Chicago

Magnus von Plessen

This modest overview of twelve paintings executed by Magnus von Plessen since 1999 was a thoughtful reinvestigation of traditional easel painting and an unexpectedly intense reinvigoration of genres and emphases sometimes considered exhausted. Portraiture, allegory, still life, anecdotal figure painting, architectural studies, and even equestrian imagery were investigated anew—not in a mocking or dismissive manner, but rather as still-potent types, the collective weight of which it now seems impossible for a contemporary painter to transcend or otherwise escape.

The uncomfortable sense of the familiar rendered strange—of a language once intuitively understood now spoken in curiously oblique tones—seems at the heart of von Plessen’s enterprise. In Selbstporträt mit fremdem Kopf (Self-Portrait with Someone Else’s Head), 2004, he seems to echo the portraiture of Manet and Courbet, yet the title signals his occupation of a realm made suddenly vulnerable. Von Plessen’s manner of painting, however, does not undercut the assurance of a man comfortable in his skin and surroundings, sturdy and foursquare, attentively leafing through his mail or a book. His handling is superb: largely monochromatic parallel vertical and horizontal strokes of similar heft, often overlapping slightly and occasionally interrupted by smaller areas of shorter, staccato-like diagonal strokes and miniscule sprinkles of more intense color.
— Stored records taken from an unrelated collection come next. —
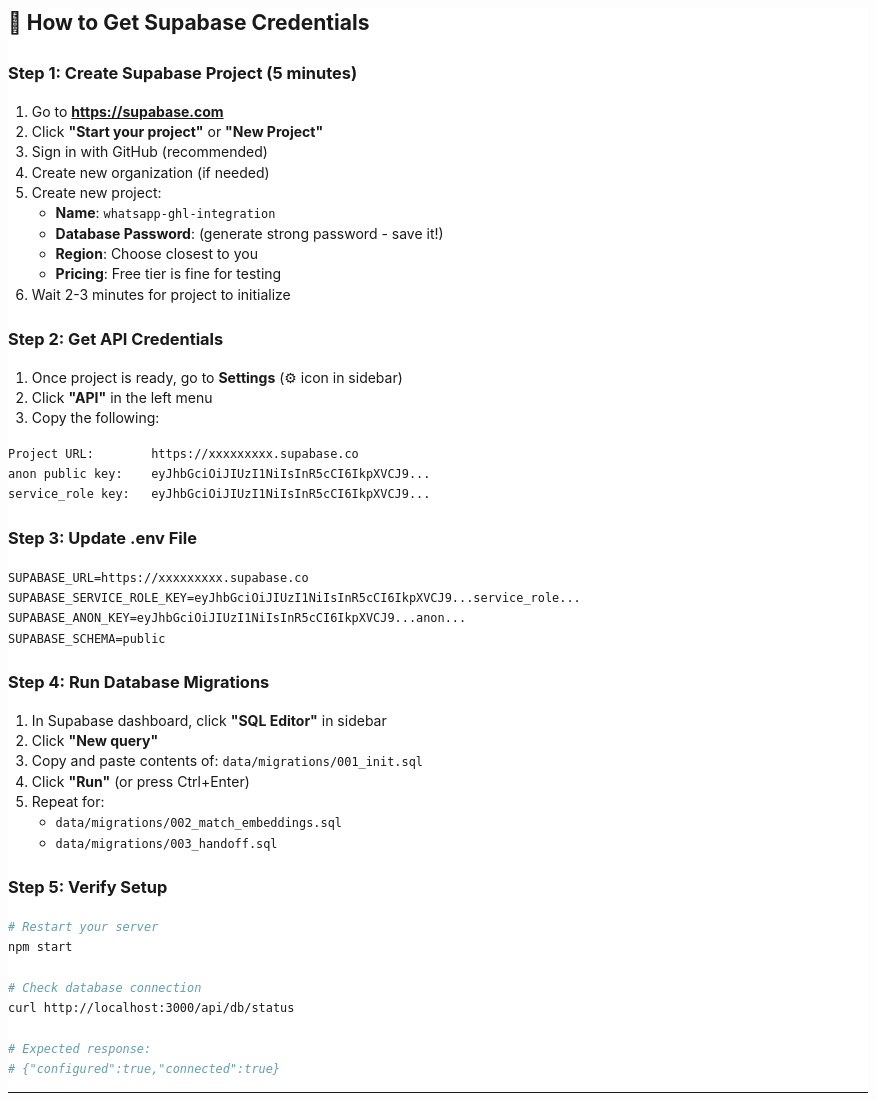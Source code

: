 
## 🚀 How to Get Supabase Credentials

### Step 1: Create Supabase Project (5 minutes)

1. Go to **https://supabase.com**
2. Click **"Start your project"** or **"New Project"**
3. Sign in with GitHub (recommended)
4. Create new organization (if needed)
5. Create new project:
   - **Name**: `whatsapp-ghl-integration`
   - **Database Password**: (generate strong password - save it!)
   - **Region**: Choose closest to you
   - **Pricing**: Free tier is fine for testing
6. Wait 2-3 minutes for project to initialize

### Step 2: Get API Credentials

1. Once project is ready, go to **Settings** (⚙️ icon in sidebar)
2. Click **"API"** in the left menu
3. Copy the following:

```
Project URL:        https://xxxxxxxxx.supabase.co
anon public key:    eyJhbGciOiJIUzI1NiIsInR5cCI6IkpXVCJ9...
service_role key:   eyJhbGciOiJIUzI1NiIsInR5cCI6IkpXVCJ9...
```

### Step 3: Update .env File

```env
SUPABASE_URL=https://xxxxxxxxx.supabase.co
SUPABASE_SERVICE_ROLE_KEY=eyJhbGciOiJIUzI1NiIsInR5cCI6IkpXVCJ9...service_role...
SUPABASE_ANON_KEY=eyJhbGciOiJIUzI1NiIsInR5cCI6IkpXVCJ9...anon...
SUPABASE_SCHEMA=public
```

### Step 4: Run Database Migrations

1. In Supabase dashboard, click **"SQL Editor"** in sidebar
2. Click **"New query"**
3. Copy and paste contents of: `data/migrations/001_init.sql`
4. Click **"Run"** (or press Ctrl+Enter)
5. Repeat for:
   - `data/migrations/002_match_embeddings.sql`
   - `data/migrations/003_handoff.sql`

### Step 5: Verify Setup

```bash
# Restart your server
npm start

# Check database connection
curl http://localhost:3000/api/db/status

# Expected response:
# {"configured":true,"connected":true}
```

---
Von Plessen both applies paint and removes it, often scraping his wet canvases so hard that an imprint of the stretcher beneath is visible. But his disciplined manipulation of surface is nonetheless characterized by great nuance. The slightest bit of extra pressure from the artist’s hand alters a painting’s mood, and his strokes’ physical similarity prompts close examination of the subtle differences between them. His technique is just descriptive enough to secure his subject matter, to function as both surface and substance.
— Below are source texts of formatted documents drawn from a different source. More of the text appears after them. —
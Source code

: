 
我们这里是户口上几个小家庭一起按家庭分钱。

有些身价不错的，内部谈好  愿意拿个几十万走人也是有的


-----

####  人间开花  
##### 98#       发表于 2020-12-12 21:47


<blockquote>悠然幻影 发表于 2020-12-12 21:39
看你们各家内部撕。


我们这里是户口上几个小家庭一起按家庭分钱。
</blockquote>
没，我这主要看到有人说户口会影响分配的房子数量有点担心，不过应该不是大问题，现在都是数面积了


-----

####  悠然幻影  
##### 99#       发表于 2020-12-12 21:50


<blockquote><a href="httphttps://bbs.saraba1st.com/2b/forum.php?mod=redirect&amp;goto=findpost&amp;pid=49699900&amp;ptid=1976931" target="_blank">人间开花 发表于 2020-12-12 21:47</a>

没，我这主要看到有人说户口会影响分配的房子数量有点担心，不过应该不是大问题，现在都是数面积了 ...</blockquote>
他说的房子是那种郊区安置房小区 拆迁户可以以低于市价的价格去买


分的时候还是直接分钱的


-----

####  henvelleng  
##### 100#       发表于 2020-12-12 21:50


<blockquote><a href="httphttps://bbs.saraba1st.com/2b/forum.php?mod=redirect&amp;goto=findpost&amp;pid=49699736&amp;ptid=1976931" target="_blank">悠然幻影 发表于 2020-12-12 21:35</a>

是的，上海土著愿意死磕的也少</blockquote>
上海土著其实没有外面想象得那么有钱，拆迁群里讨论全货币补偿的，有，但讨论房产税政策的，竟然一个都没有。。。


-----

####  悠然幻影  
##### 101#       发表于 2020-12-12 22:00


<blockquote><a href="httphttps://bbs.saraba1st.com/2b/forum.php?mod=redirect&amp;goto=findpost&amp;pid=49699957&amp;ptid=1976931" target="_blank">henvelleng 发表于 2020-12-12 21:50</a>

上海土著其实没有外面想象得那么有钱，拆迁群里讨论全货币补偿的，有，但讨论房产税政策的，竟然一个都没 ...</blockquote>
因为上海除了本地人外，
Von Plessen’s work is usually stern and humorless, so when he indulges in a bit of the erotics of seeing, as he does in the modest Pflanze (Plant), 2004, the moment is one to be savored. A lighter palette of scraped greenish grays provides the backdrop for a deconstructed image of a flower in a vase. Von Plessen literally separates the elements of the plant, making the creamy bloom and its lozenge of dirt hover above their blue and white container. The physical fissure is accompanied by a conceptual one; the sense is one of representation as somehow both inevitable and impossible, of the weight of history making the depictive process one to be wary of, even in the midst of its undertaking. There’s something disarming about such a position; it is that of an uneasy heir examining an inheritance that may neither be ignored nor fully claimed.